Source texts of formatted documents
**********

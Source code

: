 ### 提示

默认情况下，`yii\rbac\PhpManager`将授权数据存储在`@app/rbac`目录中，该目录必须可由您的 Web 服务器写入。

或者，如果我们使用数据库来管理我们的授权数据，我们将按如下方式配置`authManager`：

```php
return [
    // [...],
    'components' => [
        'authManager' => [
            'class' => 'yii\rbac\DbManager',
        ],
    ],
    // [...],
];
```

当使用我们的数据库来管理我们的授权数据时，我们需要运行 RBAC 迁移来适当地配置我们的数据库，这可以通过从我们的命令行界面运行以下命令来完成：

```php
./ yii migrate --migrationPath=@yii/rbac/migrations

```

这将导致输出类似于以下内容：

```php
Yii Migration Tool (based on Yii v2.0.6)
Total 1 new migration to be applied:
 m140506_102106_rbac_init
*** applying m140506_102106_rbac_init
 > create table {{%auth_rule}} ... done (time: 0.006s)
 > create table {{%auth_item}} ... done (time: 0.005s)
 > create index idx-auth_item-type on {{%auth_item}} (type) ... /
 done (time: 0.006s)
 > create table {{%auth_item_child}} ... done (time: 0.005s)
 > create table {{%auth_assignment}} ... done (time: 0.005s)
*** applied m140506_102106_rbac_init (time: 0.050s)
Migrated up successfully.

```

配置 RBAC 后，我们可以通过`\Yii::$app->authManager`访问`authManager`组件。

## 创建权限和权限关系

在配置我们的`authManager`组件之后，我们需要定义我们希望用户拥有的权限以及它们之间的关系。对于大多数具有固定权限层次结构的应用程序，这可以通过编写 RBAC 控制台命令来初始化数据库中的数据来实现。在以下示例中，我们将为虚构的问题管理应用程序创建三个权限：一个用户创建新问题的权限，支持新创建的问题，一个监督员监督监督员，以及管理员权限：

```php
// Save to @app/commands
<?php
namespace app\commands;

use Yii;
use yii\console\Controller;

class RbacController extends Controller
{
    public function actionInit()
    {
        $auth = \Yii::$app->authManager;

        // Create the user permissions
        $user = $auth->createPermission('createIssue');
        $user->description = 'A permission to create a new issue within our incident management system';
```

**********

### [Your objective]
Copy out the records once more, with nothing altered.

### [Solution]
Source code

: ### 提示

默认情况下，`yii\rbac\PhpManager`将授权数据存储在`@app/rbac`目录中，该目录必须可由您的 Web 服务器写入。

或者，如果我们使用数据库来管理我们的授权数据，我们将按如下方式配置`authManager`：

```php
return [
    // [...],
    'components' => [
        'authManager' => [
            'class' => 'yii\rbac\DbManager',
        ],
    ],
    // [...],
];
```

当使用我们的数据库来管理我们的授权数据时，我们需要运行 RBAC 迁移来适当地配置我们的数据库，这可以通过从我们的命令行界面运行以下命令来完成：

```php
./ yii migrate --migrationPath=@yii/rbac/migrations

```

这将导致输出类似于以下内容：

```php
Yii Migration Tool (based on Yii v2.0.6)
Total 1 new migration to be applied:
 m140506_102106_rbac_init
*** applying m140506_102106_rbac_init
 > create table {{%auth_rule}} ... done (time: 0.006s)
 > create table {{%auth_item}} ... done (time: 0.005s)
 > create index idx-auth_item-type on {{%auth_item}} (type) ... /
 done (time: 0.006s)
 > create table {{%auth_item_child}} ... done (time: 0.005s)
 > create table {{%auth_assignment}} ... done (time: 0.005s)
*** applied m140506_102106_rbac_init (time: 0.050s)
Migrated up successfully.

```

配置 RBAC 后，我们可以通过`\Yii::$app->authManager`访问`authManager`组件。

## 创建权限和权限关系

在配置我们的`authManager`组件之后，我们需要定义我们希望用户拥有的权限以及它们之间的关系。对于大多数具有固定权限层次结构的应用程序，这可以通过编写 RBAC 控制台命令来初始化数据库中的数据来实现。在以下示例中，我们将为虚构的问题管理应用程序创建三个权限：一个用户创建新问题的权限，支持新创建的问题，一个监督员监督监督员，以及管理员权限：

```php
// Save to @app/commands
<?php
namespace app\commands;

use Yii;
use yii\console\Controller;

class RbacController extends Controller
{
    public function actionInit()
    {
        $auth = \Yii::$app->authManager;

        // Create the user permissions
        $user = $auth->createPermission('createIssue');
        $user->description = 'A permission to create a new issue within our incident management system';
```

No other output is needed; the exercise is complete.